SupCon subsumes multiple losses from the literature and is a generalization of the SimCLR and N-Pair losses.

This method is structurally similar to those used in self-supervised contrastive learning, with modifications for supervised classification. Given an input batch of data, we first apply data augmentation twice to obtain two copies, or “views,” of each sample in the batch (though one could create and use any number of augmented views). Both copies are forward propagated through an encoder network, and the resulting embedding is then L2-normalized. Following standard practice, the representation is further propagated through an optional projection network to help identify meaningful features. The supervised contrastive loss is computed on the normalized outputs of the projection network. Positives for an anchor consist of the representations originating from the same batch instance as the anchor or from other instances with the same label as the anchor; the negatives are then all remaining instances. To measure performance on downstream tasks, we train a linear classifier on top of the frozen representations.

Cross-entropy, self-supervised contrastive loss and supervised contrastive loss Left: The cross-entropy loss uses labels and a softmax loss to train a classifier.

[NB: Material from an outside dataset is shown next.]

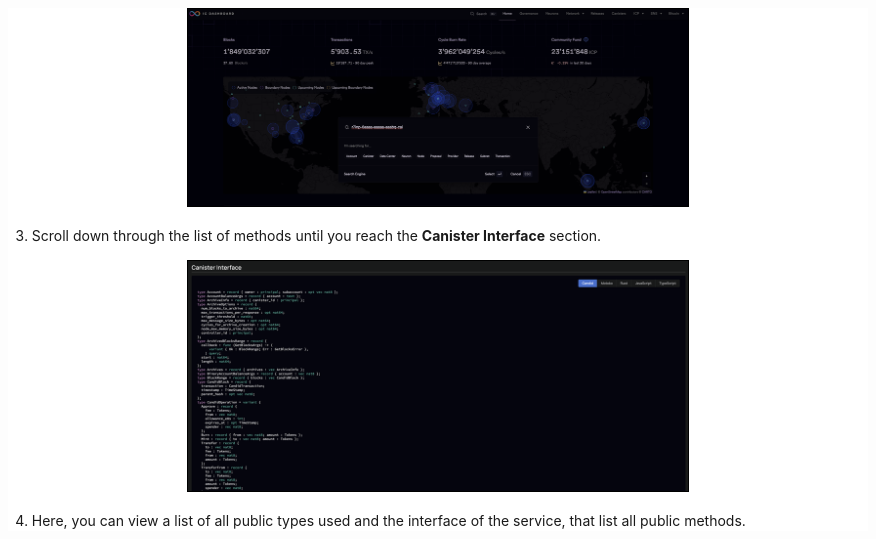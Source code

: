 <p align="center"> <img src="./assets/ledger-dashboard.png" width="500px" style="border: 1px solid black;"/> </p>

3. Scroll down through the list of methods until you reach the **Canister Interface** section.
<p align="center"> <img src="./assets/canister-interface.png" width="500px" style="border: 1px solid black;"/> </p>

4. Here, you can view a list of all public types used and the interface of the service, that list all public methods.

Middle: The self-supervised contrastive loss uses a contrastive loss and data augmentations to learn representations. Right: The supervised contrastive loss also learns representations using a contrastive loss, but uses label information to sample positives in addition to augmentations of the same image.

Key Findings
SupCon consistently boosts top-1 accuracy compared to cross-entropy, margin classifiers (with use of labels), and self-supervised contrastive learning techniques on CIFAR-10 and CIFAR-100 and ImageNet datasets. With SupCon, we achieve excellent top-1 accuracy on the ImageNet dataset with the ResNet-50 and ResNet-200 architectures. On ResNet-200, we achieve a top-1 accuracy of 81.4%, which is a 0.8% improvement over the state-of-the-art cross-entropy loss using the same architecture (which represents a significant advance for ImageNet). We also compared cross-entropy and SupCon on a Transformer-based ViT-B/16 model and found a consistent improvement over cross-entropy (77.8% versus 76% for ImageNet; 92.6% versus 91.6% for CIFAR-10) under the same data augmentation regime (without any higher-resolution fine-tuning).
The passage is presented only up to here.